WEB 3.0 or life without websites

Alexander Boldachev
8 min readApr 1, 2023

--

Tim Berners-Lee introduced the term “semantic web” in 1998. The idea was simple: let’s teach computers to differentiate the meaning (sense) of content posted on web pages and combine this content into a single semantic web. Later, the concept of meaningful data linking was associated with the term web 3.0, and the upcoming version of the internet was thought of as a semantic network.

A special format for recording semantic data (RDF), a language for describing subject areas (OWL), and a query language for searching linked data (SPARQL) were developed and standardized. It was assumed that everyone would start semantically tagging their website pages… But something went wrong, and sometime shortly after 2010, web 3.0 was almost forgotten.

And now, following the rollback of several waves of mass interest in digital technologies — big data, the Internet of Things, artificial intelligence, blockchain — the term “web 3.0” re-emerges (not without the help of Tim Berners-Lee himself).

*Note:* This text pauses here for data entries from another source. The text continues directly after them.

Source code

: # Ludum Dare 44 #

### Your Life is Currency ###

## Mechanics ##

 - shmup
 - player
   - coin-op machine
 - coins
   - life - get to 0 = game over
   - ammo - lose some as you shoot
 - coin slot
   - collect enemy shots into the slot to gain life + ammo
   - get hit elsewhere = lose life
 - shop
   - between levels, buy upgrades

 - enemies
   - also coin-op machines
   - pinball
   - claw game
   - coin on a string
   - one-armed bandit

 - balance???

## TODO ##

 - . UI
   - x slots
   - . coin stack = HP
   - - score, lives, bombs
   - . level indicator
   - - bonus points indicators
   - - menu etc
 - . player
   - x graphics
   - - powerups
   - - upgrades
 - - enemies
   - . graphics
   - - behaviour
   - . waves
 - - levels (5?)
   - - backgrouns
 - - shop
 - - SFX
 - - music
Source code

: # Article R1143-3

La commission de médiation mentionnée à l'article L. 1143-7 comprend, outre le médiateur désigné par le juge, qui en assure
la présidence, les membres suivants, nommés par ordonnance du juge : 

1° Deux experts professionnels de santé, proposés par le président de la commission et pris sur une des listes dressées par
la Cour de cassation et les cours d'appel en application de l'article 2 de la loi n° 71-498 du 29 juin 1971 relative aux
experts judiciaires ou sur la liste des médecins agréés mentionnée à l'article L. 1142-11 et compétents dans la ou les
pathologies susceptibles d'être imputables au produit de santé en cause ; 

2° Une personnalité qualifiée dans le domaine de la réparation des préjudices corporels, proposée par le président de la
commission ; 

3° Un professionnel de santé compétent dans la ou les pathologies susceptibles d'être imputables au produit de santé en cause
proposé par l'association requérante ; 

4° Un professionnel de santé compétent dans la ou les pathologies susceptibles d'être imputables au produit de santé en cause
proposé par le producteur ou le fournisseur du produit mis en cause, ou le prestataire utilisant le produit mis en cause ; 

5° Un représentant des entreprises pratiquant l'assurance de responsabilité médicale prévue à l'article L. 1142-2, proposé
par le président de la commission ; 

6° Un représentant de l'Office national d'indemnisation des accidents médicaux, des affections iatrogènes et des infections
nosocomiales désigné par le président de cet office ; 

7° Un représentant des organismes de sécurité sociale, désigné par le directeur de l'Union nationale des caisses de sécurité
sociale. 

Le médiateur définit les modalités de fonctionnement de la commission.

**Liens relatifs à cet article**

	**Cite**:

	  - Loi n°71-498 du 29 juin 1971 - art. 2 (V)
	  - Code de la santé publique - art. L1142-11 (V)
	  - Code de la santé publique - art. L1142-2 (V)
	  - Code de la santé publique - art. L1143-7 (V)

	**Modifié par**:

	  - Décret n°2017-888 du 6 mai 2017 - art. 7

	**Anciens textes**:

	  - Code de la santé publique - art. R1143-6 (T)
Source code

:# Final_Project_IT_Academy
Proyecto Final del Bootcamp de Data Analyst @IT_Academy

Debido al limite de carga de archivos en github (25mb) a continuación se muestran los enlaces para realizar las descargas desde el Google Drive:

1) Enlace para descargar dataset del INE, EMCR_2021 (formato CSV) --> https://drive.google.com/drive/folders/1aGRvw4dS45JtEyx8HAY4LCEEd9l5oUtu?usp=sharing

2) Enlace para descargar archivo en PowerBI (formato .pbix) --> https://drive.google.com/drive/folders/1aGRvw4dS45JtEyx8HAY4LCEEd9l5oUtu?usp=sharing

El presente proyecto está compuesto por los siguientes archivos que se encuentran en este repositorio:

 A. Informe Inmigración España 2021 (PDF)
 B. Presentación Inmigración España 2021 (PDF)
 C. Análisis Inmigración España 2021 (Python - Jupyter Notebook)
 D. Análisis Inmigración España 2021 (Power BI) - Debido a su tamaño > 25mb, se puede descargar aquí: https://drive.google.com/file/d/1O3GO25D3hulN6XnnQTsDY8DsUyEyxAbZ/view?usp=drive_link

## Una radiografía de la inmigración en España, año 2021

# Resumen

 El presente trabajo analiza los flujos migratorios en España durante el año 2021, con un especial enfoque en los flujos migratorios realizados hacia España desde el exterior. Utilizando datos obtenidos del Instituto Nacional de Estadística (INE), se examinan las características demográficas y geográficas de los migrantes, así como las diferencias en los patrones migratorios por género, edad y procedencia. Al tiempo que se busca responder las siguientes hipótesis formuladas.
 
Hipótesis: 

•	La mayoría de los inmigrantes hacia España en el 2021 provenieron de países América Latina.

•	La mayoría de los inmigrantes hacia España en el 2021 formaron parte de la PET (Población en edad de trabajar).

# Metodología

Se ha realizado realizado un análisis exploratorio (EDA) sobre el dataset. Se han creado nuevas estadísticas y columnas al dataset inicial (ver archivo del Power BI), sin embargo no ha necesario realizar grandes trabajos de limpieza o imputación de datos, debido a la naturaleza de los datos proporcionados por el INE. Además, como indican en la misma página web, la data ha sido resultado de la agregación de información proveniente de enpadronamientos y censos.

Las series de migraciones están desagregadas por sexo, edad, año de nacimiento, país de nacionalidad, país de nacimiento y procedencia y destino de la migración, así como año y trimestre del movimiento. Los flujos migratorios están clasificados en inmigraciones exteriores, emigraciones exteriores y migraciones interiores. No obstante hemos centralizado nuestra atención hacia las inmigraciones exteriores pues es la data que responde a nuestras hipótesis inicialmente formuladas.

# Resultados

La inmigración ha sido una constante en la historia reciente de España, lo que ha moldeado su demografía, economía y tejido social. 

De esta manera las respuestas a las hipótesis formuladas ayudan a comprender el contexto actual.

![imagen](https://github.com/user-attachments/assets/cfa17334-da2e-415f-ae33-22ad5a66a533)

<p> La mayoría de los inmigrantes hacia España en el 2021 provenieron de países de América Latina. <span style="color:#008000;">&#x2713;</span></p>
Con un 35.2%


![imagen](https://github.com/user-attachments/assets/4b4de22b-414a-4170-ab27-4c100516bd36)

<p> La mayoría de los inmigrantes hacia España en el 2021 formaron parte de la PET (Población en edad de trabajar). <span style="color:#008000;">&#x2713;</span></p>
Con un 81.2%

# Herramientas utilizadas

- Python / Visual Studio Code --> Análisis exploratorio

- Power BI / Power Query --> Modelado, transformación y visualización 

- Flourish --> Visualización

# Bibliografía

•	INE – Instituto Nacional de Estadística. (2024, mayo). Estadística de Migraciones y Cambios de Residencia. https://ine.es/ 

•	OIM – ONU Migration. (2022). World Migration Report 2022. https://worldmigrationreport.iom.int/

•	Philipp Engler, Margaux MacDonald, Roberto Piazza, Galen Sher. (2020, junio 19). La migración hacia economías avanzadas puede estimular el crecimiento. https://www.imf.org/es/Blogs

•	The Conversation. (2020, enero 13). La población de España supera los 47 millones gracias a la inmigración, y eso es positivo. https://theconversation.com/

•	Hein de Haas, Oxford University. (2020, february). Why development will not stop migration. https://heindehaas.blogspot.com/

However, more often with a new epithet — “decentralized” — picked up from the quietly disappearing blockchain scene. Sometimes, out of old habit, semantic data search is added to the general stack of decentralized web 3.0 technologies along with the Internet of Things and artificial intelligence, but how to combine it with decentralization is usually not specified. However, before discussing the place of semantic data representation in the new decentralized internet, let’s try to understand the reasons for the failure of the first — purely semantic — approach to web 3.0.

The semantic web was initially thought of exclusively as an extension of the existing internet (then still, of course, web 1.0). That is, as carriers of semantically marked data, they thought of regular pages and other content of millions of diverse websites. It was proposed to endow each object — each web page, file, description of an offline object on a web page — with a unified identifier and, using these links, unite all network content into a single semantic network…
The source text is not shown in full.